### WHAT TO PRODUCE
Your reply should be made up of every line in the records below that holds the string "using".

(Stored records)
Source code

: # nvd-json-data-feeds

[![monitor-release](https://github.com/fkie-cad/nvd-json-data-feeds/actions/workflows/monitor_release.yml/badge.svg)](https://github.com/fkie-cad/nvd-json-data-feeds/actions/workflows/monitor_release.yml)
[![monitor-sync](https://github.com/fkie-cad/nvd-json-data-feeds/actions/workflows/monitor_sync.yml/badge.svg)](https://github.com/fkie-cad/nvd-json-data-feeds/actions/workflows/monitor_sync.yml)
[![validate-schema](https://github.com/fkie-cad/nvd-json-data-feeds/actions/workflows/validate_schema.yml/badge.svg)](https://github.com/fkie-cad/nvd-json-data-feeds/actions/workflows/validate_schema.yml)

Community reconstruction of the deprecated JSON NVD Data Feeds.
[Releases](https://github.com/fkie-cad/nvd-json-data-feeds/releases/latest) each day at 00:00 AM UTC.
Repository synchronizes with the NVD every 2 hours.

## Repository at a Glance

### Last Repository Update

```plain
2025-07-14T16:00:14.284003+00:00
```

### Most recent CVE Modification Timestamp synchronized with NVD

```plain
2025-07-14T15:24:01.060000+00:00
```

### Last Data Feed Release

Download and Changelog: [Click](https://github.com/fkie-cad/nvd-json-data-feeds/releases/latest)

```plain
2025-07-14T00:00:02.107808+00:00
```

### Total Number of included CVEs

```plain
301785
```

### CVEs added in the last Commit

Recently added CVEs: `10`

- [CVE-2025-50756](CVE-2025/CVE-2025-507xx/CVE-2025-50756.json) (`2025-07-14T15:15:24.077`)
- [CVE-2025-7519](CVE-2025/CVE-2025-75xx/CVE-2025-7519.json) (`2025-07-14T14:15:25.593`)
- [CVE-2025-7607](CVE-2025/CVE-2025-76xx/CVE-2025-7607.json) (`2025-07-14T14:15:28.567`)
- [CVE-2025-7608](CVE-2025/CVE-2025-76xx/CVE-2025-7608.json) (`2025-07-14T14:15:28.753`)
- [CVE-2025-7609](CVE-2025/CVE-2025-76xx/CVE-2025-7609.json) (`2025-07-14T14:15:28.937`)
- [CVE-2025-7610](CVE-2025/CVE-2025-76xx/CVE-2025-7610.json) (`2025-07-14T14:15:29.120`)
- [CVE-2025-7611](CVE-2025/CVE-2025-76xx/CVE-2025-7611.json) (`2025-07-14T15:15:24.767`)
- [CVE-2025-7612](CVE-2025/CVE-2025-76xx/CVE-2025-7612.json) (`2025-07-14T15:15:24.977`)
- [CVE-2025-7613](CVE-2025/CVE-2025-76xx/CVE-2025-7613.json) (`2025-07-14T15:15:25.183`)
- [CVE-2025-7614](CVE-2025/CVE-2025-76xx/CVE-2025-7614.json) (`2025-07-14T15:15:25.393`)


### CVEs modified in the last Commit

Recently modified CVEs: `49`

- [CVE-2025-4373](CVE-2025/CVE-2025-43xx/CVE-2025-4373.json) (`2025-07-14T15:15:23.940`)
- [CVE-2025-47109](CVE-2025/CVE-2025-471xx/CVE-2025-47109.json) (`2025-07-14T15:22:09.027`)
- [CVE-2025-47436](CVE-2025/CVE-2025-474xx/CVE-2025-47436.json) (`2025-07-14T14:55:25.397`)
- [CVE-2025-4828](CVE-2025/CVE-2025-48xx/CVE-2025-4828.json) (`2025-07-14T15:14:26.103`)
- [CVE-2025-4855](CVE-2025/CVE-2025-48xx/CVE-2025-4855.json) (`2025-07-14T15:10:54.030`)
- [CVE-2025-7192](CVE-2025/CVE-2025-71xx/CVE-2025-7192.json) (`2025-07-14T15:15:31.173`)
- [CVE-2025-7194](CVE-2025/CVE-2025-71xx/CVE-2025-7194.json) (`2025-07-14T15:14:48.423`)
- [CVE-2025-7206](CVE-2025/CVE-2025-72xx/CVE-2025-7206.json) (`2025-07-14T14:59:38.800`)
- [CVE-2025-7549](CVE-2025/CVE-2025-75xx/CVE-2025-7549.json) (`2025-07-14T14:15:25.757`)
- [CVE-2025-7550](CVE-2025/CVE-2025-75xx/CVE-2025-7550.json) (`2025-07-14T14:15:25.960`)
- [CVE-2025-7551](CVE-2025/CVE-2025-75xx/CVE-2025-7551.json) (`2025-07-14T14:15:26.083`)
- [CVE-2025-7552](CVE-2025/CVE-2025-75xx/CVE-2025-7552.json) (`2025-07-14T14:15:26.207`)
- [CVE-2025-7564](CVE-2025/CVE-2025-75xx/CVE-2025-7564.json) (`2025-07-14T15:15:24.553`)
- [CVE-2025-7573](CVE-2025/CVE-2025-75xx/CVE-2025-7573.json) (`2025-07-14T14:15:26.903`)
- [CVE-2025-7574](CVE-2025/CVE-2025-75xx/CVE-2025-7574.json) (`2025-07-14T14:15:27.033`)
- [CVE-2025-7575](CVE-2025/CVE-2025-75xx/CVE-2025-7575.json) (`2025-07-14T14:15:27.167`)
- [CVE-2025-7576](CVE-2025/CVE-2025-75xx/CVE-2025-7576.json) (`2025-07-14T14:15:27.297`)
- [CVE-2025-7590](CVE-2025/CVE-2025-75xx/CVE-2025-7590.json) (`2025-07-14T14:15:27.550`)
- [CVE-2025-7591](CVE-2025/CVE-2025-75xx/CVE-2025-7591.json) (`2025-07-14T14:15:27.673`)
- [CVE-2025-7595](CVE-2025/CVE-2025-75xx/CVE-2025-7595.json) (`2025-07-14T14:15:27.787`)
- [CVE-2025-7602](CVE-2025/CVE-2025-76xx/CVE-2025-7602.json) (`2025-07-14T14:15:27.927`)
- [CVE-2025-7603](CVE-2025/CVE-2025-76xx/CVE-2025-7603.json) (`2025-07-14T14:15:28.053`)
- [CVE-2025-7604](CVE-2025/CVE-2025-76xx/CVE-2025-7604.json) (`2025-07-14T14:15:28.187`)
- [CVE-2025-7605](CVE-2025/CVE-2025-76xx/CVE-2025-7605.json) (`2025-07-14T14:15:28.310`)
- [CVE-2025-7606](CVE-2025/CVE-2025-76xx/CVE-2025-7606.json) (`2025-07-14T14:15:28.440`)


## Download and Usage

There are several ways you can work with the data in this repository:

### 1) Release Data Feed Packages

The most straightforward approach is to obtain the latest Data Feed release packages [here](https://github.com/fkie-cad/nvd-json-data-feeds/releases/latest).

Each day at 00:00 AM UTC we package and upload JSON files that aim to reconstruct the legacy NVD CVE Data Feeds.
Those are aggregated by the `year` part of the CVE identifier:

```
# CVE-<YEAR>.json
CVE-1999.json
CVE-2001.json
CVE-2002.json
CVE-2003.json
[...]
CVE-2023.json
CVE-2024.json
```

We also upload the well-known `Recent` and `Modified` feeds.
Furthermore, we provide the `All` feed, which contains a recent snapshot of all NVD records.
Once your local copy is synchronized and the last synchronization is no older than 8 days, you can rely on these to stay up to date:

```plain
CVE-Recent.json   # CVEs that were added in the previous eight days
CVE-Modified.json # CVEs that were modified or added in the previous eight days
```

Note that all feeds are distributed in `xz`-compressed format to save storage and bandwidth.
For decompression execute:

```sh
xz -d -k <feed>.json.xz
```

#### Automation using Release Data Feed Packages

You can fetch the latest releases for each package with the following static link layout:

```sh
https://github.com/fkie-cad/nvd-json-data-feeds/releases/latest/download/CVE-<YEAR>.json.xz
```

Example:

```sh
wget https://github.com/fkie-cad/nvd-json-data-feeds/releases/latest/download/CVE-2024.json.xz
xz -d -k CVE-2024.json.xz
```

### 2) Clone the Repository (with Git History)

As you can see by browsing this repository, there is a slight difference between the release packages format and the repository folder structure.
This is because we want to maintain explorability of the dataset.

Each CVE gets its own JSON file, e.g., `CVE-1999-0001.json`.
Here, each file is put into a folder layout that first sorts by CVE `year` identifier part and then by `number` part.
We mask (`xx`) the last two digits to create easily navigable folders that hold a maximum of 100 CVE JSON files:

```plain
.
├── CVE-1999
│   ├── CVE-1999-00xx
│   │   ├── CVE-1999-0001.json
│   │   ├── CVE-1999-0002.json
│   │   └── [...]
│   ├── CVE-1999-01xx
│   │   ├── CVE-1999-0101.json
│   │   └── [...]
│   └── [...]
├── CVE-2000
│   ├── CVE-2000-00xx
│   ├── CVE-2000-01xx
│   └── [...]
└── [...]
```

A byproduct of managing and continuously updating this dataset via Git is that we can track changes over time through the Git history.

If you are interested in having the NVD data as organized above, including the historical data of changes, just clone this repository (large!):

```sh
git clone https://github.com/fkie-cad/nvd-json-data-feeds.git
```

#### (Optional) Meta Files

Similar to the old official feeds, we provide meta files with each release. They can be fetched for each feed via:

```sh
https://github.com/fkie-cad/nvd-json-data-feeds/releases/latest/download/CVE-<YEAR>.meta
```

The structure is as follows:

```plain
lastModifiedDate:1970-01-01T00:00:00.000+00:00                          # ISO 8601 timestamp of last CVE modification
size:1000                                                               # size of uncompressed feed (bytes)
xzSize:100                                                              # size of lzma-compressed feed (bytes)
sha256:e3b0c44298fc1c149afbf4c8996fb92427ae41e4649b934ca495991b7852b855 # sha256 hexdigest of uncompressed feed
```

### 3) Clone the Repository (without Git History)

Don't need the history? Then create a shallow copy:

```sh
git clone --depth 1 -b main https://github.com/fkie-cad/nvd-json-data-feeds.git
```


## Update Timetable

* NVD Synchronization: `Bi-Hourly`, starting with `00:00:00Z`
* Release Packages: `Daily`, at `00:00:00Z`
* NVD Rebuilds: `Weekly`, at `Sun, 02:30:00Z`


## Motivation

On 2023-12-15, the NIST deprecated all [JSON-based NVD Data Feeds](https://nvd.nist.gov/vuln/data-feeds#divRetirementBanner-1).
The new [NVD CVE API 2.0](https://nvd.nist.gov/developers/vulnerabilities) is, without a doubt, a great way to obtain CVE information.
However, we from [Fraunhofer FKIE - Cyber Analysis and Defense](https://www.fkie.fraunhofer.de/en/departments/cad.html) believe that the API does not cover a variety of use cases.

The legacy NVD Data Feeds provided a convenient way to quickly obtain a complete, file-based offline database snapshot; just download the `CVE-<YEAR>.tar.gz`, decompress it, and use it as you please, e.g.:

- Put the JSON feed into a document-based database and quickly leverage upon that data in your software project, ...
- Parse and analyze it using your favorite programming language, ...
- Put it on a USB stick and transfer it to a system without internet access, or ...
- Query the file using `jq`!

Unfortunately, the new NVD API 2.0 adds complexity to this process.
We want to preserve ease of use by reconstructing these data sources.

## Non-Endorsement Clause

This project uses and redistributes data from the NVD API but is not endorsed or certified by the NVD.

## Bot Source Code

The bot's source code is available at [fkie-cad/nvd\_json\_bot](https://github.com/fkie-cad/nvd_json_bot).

### ANSWER FOR THE TASK
#### Automation using Release Data Feed Packages
- Parse and analyze it using your favorite programming language, ...
- Query the file using `jq`!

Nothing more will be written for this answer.